Milyonlarca insan televizyonda gördüklerini gerçek sanıyor. Televizyondakiler gibi konuşup, onlar gibi davranıyor. Yabancısı olduğu topluluklardan insanları seyrederken de o topluluğun tamamını öyle kabul ediyor. Yaşlı genci, köylü şehirliyi, cahil okumuşu, zengin fakiri ekranda görülen kimlikleriyle tanıyor.
* * *
Maksadım televizyonun ticari bir eğlence aracı olduğunu iddia edenlere karşı, eğitici özelliğini savunmak filan değil. Çünkü onun kararını bilim çoktan vermiş. İşte bir bilim adamı, Prof. Dr. Ali Atıf Bir, "toplumu şekillendiriyor" diyor. Bu kadar.
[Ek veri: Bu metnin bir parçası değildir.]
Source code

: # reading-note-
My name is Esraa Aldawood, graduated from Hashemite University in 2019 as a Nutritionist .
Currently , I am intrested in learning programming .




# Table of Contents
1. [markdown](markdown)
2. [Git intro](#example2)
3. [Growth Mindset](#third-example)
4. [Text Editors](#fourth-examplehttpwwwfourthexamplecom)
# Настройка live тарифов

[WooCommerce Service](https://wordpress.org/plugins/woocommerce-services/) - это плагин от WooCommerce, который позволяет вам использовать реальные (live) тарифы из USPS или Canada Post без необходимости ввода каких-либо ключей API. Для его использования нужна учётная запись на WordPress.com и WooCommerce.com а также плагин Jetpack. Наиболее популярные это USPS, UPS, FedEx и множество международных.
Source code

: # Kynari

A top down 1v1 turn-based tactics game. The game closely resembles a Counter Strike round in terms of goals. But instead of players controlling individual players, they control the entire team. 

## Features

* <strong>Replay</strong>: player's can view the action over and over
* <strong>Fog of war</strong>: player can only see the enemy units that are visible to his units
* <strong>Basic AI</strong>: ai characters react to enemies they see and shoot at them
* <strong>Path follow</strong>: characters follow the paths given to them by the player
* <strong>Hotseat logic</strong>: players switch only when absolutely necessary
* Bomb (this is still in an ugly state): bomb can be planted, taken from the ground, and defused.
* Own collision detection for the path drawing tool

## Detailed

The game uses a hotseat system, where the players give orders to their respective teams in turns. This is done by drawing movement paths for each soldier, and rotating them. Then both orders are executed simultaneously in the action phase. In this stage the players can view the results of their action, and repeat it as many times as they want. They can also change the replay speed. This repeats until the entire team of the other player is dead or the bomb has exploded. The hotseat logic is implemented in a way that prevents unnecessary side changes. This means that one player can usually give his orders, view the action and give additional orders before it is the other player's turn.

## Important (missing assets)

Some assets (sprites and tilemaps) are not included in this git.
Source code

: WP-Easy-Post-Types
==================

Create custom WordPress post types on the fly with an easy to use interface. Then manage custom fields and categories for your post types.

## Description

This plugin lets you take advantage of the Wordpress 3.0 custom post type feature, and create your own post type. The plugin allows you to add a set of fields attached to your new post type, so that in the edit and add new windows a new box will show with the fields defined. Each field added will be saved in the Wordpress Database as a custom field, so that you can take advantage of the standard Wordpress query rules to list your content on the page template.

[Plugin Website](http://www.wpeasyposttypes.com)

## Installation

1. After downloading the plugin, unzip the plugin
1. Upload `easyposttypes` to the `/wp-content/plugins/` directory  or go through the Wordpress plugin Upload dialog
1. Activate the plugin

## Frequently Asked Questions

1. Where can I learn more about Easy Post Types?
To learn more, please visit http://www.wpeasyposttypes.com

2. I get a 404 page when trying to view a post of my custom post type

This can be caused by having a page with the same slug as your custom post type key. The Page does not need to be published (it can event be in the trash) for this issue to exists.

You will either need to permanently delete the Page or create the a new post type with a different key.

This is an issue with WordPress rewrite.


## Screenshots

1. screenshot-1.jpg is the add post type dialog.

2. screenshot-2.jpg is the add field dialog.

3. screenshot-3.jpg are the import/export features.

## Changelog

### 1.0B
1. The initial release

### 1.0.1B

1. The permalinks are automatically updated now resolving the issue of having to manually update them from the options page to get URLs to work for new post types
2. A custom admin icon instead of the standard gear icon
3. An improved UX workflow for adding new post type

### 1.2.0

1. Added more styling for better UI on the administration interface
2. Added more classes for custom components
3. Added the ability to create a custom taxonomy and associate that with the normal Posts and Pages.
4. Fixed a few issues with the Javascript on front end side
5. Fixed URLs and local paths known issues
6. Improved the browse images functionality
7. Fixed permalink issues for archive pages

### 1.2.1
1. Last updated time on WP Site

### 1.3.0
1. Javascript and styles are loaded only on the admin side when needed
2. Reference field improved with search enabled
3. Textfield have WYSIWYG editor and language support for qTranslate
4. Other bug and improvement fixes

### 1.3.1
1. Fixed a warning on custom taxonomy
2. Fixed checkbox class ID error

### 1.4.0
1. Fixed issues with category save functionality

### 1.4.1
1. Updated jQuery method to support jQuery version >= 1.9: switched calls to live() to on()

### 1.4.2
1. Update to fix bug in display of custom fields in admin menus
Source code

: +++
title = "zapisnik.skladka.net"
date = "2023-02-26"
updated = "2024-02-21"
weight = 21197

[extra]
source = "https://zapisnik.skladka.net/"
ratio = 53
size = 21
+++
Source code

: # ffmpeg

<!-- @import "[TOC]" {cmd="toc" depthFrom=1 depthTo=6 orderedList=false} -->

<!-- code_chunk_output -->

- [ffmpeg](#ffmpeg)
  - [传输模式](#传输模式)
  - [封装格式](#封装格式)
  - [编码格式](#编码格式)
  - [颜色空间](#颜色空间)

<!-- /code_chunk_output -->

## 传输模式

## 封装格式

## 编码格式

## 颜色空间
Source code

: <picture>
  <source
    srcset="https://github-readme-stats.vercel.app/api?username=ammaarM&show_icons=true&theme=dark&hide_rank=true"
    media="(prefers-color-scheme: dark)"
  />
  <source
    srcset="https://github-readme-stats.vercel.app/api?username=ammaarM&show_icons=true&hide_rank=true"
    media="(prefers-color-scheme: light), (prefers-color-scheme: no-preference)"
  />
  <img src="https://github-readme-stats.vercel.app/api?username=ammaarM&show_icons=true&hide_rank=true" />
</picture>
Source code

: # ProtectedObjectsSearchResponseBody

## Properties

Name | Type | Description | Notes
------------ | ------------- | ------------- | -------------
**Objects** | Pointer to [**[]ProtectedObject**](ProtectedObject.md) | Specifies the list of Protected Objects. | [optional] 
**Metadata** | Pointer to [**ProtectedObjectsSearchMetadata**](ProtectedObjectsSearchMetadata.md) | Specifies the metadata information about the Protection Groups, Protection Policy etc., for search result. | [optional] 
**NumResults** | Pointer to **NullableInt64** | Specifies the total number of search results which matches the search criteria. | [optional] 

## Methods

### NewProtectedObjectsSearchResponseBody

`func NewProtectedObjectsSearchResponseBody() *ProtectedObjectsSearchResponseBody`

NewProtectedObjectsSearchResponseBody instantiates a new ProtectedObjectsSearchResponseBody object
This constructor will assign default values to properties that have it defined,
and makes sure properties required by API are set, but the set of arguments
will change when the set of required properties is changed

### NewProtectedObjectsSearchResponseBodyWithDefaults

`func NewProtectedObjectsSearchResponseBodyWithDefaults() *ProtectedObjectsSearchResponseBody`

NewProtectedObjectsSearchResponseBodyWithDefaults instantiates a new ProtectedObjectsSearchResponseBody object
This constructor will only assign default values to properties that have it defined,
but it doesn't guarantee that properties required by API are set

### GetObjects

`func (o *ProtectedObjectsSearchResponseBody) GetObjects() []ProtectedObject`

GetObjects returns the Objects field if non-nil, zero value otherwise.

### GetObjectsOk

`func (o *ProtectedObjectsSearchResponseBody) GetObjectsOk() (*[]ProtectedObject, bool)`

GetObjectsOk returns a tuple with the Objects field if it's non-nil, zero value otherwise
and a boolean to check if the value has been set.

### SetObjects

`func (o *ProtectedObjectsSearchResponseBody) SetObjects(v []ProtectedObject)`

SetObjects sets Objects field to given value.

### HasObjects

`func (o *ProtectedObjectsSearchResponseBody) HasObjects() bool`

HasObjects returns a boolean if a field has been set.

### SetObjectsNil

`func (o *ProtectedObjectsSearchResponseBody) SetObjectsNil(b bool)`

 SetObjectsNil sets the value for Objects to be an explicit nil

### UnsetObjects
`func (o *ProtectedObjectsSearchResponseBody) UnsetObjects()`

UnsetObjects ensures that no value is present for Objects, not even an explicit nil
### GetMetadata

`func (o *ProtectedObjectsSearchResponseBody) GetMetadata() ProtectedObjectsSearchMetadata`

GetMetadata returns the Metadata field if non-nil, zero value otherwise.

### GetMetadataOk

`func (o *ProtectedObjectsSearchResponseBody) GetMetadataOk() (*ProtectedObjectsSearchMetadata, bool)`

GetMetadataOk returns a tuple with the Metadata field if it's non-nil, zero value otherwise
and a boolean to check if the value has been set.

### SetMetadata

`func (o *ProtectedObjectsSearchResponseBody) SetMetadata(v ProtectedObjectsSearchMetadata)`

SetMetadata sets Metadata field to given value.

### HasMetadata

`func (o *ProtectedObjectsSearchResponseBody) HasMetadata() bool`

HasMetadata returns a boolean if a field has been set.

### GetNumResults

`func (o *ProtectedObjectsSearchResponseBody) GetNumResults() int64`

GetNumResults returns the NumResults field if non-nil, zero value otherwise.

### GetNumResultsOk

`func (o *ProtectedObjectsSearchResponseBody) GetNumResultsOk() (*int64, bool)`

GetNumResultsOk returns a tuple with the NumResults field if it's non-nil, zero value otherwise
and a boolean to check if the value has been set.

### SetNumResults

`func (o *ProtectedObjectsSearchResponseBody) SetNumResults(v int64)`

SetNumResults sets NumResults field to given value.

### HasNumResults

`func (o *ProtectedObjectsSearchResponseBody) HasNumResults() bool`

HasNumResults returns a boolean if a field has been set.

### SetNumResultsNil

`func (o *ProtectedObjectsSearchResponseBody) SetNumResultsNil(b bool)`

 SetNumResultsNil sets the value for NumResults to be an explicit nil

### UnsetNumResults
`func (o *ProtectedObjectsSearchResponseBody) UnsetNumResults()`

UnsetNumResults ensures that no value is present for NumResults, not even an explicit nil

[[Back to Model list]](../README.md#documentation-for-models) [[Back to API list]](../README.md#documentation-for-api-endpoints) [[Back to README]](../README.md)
Ben sadece benimle aynı düşüncede olanlara son günlerdeki birkaç gözlemimle tercüman olmak istiyorum. Çünkü demin de belirttiğim gibi "yalnız değilim" diyebilmek büyük nimet, bu zamanda. İkincisi de etkili ve yetkililere samimiyetle merak ettiğim soruları sormak.
Mesela;
Bir dizi senaryosunu yazan, çeken, oynayan, yayınlayan, acaba aşk hikâyesine dahi silah sokarken öldürmeyi sıradanlaştırdığını hiç aklına getirmez mi? Esas adamın çay bahçesinde otururken esas kızın eline tabancayı verip de aşkını sınaması, bu duyguyu anlatmanın en estetik, en yaratıcı ve en etkileyici yolu mudur?
Beyin kanaması geçiren hastasının durumunu basın toplantısında anlatan doktora, "hani sinirden kan beynine sıçramış, değil mi?" şeklindeki cehalet ve densizlik timsali soruyu yönelten muhabire hesap soracak bir amiri yok mudur? Ya patronlar bu tür durumları ekranda gördüklerinde, üç-beş kuruş tasarruf uğruna niteliksiz eleman çalıştırmanın aslında milyonlarca dolar değerindeki kendi kurumuna zarar verdiğini nasıl olur da idrak edemez?
Televizyon programlarını yönlendirenlerin – televizyon yöneticilerinin ve reklâm verenlerin- daha çok kazanmak için finans danışmanları, daha az kaybetmek için de hukuk danışmanları vardır da neden sosyolog, psikolog daha da önemlisi pedagog danışmanları yoktur?
"Sosyal sorumluluk" diye adlandırılarak insanda saygı duruşuna geçme dürtüsü uyandıran kampanyalara imza atan reklâm verenler, ekranda reklâmlarının yayınlandığı programların sosyal etkilerinden acaba ne kadar sorumludurlar?